The number of things of a given size you can fit on a plane within distance R of you is proportional to R^2. The number of things you can fit in a three dimensional space is R^3. So as we utilize 3D more and more things will tend to be closer together.

[daeken]

They're closer together, but the distance traveled in total is the same. Imagine the transistors are pieces of paper, and you're drawing a line over them. If the paper is flat, then you're drawing a line of distance n, and the points are n apart. If you fold the ends of the paper together, then the points are 0 units apart (or near enough to make no matter), but that line still has a distance of n.

[Symmetry]

Oh, I think I get what your confusion is now.

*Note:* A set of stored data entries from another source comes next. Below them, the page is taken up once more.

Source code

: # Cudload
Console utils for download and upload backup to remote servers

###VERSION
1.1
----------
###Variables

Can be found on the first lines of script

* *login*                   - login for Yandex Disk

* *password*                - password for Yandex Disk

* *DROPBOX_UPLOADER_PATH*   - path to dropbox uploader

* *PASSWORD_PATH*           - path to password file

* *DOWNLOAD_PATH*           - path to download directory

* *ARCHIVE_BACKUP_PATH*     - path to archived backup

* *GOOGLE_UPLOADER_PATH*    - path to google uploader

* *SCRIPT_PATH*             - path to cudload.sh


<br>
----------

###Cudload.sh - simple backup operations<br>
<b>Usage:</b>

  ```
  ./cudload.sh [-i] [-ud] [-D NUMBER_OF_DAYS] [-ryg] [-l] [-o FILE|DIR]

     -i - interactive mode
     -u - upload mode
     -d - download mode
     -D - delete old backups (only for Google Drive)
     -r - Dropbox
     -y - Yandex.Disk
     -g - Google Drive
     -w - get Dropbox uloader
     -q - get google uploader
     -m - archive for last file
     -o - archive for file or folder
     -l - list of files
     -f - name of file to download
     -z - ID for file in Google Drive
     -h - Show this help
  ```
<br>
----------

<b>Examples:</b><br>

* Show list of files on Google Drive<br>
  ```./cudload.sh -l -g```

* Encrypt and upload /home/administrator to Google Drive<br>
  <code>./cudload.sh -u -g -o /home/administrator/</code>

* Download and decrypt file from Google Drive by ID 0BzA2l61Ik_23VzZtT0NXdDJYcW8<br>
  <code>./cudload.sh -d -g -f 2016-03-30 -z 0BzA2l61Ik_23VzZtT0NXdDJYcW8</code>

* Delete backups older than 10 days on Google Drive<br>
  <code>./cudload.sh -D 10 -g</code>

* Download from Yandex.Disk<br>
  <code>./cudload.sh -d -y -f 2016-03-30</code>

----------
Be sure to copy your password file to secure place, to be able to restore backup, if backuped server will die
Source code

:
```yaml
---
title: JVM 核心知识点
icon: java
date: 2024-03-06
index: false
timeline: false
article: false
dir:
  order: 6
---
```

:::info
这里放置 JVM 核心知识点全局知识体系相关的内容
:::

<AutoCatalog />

The signal doesn't have to travel up and over now any more than it did when everything was flat. The signal will travel up a few gate widths to the low resistance metal interconnect layers, travel a few tens or hundreds of gate widths sideways to get to the next transistor, then goes down again to make the connection. Going to 3D doesn't change this except to make the up and down slightly longer and sideways much shorter.

[daeken]

Ah hah, I see what you're saying now. Thanks for clearing that up.

[highfreq]

The previous commenter wasn't talking about this transistor 3d feature, but about stacked transistors. Just like a city full or high-rise buildings can pack a lot more people in per square mile, a stacked transistor IC could pack a lot more transistors per square mm.

[jimmywanger]

The only reason we haven't had stacked transistors now is because of trace density/heat dissipation.

We need pin outs and thermal conductivity - stacking layers of transistors is bad for both.